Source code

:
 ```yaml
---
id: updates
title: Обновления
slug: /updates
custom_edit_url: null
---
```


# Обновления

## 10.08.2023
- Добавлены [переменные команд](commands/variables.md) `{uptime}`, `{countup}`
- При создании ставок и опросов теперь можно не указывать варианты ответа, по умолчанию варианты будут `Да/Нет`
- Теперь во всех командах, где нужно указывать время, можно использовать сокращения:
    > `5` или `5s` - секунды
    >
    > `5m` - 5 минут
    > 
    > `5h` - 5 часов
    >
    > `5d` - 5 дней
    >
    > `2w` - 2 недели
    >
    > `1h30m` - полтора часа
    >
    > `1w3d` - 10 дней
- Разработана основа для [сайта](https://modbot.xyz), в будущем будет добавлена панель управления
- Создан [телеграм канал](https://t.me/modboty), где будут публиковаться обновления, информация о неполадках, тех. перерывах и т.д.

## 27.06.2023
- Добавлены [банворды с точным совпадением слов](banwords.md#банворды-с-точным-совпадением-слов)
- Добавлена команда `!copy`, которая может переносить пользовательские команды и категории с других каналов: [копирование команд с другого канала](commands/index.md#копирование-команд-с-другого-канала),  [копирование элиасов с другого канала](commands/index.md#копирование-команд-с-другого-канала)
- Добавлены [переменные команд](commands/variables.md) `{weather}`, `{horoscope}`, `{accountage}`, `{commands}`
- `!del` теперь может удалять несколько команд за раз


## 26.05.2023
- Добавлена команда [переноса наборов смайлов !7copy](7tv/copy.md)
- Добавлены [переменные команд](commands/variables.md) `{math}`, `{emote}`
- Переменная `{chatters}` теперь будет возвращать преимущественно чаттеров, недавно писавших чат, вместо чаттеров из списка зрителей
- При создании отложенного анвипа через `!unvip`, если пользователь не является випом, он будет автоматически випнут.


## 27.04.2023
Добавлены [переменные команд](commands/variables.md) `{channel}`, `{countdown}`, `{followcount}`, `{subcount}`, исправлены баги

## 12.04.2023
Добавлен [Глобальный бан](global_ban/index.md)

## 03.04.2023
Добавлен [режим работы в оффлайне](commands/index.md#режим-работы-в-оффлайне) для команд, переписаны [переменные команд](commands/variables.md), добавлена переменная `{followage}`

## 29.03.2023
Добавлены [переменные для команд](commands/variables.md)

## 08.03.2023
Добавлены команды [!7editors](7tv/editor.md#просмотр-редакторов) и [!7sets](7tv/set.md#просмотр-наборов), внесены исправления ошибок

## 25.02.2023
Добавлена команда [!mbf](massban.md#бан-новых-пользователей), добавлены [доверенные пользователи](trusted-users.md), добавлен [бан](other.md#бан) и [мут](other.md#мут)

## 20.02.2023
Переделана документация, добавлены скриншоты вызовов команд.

◇ ◇ ◇ ◇ ◇

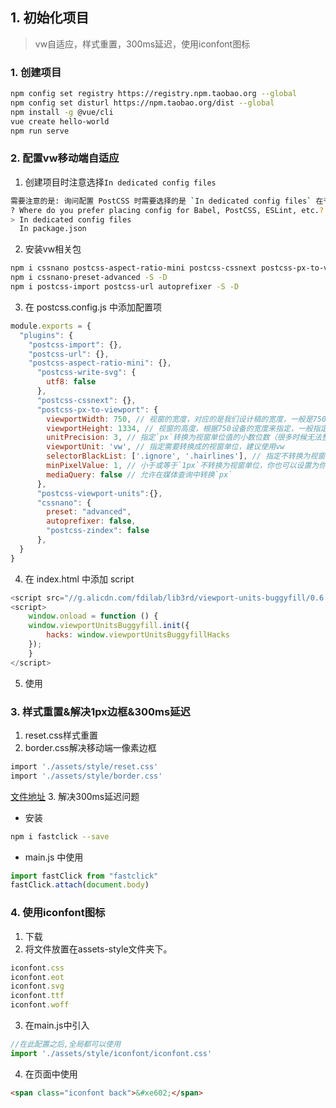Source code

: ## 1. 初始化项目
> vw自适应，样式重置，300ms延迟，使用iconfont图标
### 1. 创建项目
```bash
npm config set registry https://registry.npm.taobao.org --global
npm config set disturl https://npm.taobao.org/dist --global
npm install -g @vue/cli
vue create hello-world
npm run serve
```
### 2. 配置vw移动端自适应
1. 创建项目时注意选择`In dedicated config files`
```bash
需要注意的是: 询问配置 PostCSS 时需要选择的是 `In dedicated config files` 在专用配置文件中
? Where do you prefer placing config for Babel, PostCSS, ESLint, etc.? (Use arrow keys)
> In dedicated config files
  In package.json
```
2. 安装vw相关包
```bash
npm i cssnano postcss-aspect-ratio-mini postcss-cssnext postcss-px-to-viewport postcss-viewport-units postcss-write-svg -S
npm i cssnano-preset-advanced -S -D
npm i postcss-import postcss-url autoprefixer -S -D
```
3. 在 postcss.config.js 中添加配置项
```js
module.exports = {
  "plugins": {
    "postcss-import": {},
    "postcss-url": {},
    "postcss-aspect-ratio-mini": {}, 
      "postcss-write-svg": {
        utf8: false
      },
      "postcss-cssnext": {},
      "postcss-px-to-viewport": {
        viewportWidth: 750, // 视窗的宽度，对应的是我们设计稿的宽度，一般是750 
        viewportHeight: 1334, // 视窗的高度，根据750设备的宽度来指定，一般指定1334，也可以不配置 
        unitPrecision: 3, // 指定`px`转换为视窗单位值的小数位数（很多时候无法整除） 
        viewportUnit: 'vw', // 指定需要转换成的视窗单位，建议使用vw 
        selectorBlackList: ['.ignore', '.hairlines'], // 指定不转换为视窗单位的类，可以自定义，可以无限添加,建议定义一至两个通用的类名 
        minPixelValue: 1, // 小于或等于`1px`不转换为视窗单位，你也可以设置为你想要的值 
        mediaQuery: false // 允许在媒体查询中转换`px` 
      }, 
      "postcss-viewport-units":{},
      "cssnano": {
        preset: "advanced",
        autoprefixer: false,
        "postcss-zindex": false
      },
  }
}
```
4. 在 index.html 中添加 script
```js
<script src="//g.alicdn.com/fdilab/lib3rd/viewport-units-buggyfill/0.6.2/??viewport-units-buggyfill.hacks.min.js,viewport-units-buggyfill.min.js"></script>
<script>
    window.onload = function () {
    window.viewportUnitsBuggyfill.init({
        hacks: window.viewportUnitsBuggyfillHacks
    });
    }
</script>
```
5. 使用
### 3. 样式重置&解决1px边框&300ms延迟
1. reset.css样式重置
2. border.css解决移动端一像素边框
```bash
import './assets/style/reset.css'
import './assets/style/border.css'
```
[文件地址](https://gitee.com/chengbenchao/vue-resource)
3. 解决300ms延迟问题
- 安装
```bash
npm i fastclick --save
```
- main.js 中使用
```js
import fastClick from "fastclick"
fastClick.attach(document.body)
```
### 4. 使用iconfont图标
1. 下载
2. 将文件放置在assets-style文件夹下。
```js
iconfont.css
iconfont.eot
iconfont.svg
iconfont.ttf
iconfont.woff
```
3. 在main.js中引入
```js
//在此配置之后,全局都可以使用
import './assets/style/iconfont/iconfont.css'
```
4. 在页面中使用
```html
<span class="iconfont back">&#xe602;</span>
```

◇ ◇ ◇ ◇ ◇

_Required work_: Wherever the string "preset" turns up in the material, copy the whole line.

_Answer to this exercise_:
npm i cssnano-preset-advanced -S -D
        preset: "advanced",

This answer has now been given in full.